### Data provided
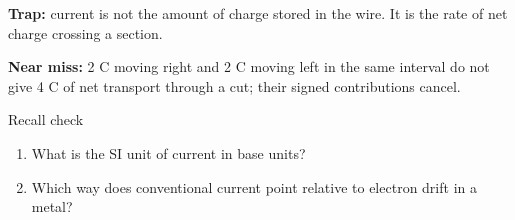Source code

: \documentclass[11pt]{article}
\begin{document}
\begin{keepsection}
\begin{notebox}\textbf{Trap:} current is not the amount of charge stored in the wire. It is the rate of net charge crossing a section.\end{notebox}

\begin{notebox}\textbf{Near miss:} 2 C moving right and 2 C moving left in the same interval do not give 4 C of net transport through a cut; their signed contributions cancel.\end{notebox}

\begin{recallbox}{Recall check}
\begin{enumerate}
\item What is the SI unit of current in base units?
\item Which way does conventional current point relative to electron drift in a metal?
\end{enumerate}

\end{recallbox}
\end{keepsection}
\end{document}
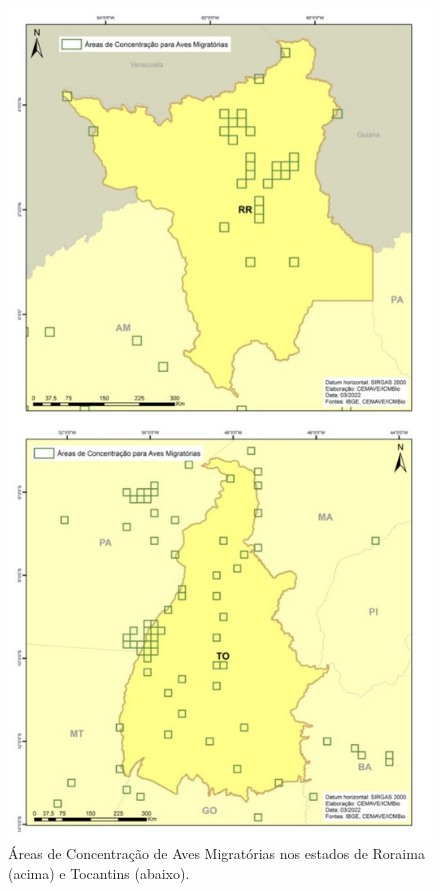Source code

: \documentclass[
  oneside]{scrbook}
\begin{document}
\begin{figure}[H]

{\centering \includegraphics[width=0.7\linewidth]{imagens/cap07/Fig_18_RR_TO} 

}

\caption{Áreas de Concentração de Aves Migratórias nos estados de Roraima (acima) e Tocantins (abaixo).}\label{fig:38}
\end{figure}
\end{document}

==

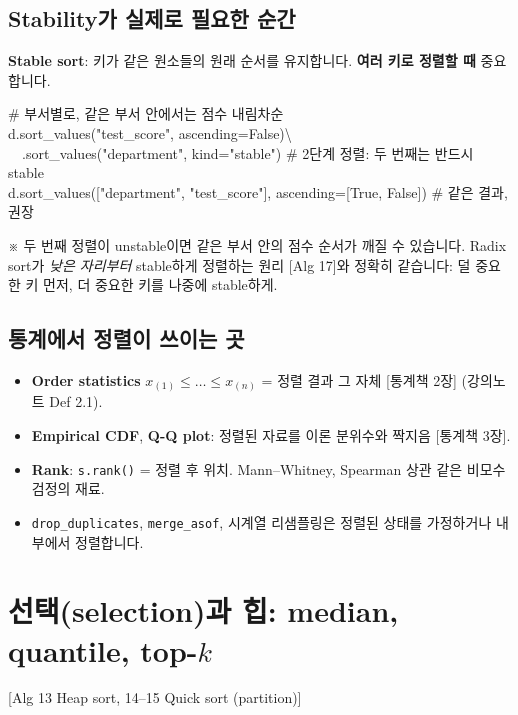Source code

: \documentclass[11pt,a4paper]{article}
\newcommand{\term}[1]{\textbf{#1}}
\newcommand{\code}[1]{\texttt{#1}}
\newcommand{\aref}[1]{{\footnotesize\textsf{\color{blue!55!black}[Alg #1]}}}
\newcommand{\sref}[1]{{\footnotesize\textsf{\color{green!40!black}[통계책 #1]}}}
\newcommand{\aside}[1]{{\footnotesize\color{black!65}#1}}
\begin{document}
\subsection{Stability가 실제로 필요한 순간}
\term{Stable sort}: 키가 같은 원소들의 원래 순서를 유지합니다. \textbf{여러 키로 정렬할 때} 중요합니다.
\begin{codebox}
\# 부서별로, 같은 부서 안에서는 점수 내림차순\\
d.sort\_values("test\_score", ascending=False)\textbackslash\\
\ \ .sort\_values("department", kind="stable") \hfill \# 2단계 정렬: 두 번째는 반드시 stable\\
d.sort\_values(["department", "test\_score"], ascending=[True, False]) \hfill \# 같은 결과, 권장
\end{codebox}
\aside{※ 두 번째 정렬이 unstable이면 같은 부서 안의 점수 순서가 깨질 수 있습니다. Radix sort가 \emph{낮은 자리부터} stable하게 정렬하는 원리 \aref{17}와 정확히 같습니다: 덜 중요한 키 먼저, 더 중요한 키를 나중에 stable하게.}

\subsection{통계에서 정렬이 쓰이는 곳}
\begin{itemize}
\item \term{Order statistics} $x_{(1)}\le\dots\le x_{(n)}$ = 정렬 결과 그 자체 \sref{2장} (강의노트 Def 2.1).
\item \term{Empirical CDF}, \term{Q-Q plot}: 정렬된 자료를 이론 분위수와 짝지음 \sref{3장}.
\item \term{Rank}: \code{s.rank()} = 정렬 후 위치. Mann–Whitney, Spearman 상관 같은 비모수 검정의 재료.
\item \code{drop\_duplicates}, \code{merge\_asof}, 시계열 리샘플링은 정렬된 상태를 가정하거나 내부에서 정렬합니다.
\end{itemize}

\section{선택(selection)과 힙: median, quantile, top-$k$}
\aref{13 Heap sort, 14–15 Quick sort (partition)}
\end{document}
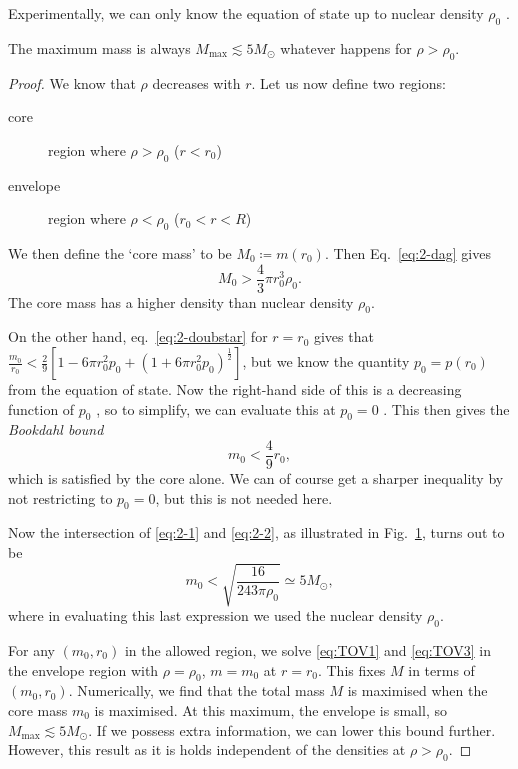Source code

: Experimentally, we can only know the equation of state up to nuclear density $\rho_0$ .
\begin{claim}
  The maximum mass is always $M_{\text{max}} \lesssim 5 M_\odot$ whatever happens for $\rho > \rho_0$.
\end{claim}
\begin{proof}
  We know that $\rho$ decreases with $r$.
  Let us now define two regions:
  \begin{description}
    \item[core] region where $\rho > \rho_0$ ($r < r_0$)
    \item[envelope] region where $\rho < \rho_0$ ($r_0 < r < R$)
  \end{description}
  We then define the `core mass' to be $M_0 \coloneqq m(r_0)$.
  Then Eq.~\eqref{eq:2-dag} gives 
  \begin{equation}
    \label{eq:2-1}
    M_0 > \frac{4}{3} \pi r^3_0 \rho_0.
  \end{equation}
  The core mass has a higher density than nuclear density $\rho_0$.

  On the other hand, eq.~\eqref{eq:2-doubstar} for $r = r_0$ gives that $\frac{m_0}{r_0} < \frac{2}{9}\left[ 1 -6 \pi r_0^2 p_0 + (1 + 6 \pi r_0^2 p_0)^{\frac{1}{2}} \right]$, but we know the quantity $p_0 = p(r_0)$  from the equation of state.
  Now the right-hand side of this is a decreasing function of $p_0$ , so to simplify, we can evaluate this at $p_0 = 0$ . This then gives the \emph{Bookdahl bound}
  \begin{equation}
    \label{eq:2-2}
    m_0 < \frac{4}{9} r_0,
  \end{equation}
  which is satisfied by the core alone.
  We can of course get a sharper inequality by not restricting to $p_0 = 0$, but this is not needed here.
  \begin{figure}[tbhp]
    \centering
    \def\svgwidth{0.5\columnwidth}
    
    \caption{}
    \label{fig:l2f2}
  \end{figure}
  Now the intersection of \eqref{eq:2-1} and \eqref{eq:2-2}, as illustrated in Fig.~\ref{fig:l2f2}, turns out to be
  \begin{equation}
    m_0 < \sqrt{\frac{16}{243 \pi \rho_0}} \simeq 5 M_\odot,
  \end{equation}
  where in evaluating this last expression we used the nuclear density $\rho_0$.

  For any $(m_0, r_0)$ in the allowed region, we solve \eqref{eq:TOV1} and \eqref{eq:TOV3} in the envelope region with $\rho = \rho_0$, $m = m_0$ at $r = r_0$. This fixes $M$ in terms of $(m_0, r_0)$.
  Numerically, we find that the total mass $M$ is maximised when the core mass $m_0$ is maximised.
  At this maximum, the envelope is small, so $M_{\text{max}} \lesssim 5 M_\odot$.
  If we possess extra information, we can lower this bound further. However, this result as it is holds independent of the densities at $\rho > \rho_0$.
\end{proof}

### What is required
Where a line of the records has the string "bound", copy that line.

### Written response
  Now the right-hand side of this is a decreasing function of $p_0$ , so to simplify, we can evaluate this at $p_0 = 0$ . This then gives the \emph{Bookdahl bound}
  If we possess extra information, we can lower this bound further. However, this result as it is holds independent of the densities at $\rho > \rho_0$.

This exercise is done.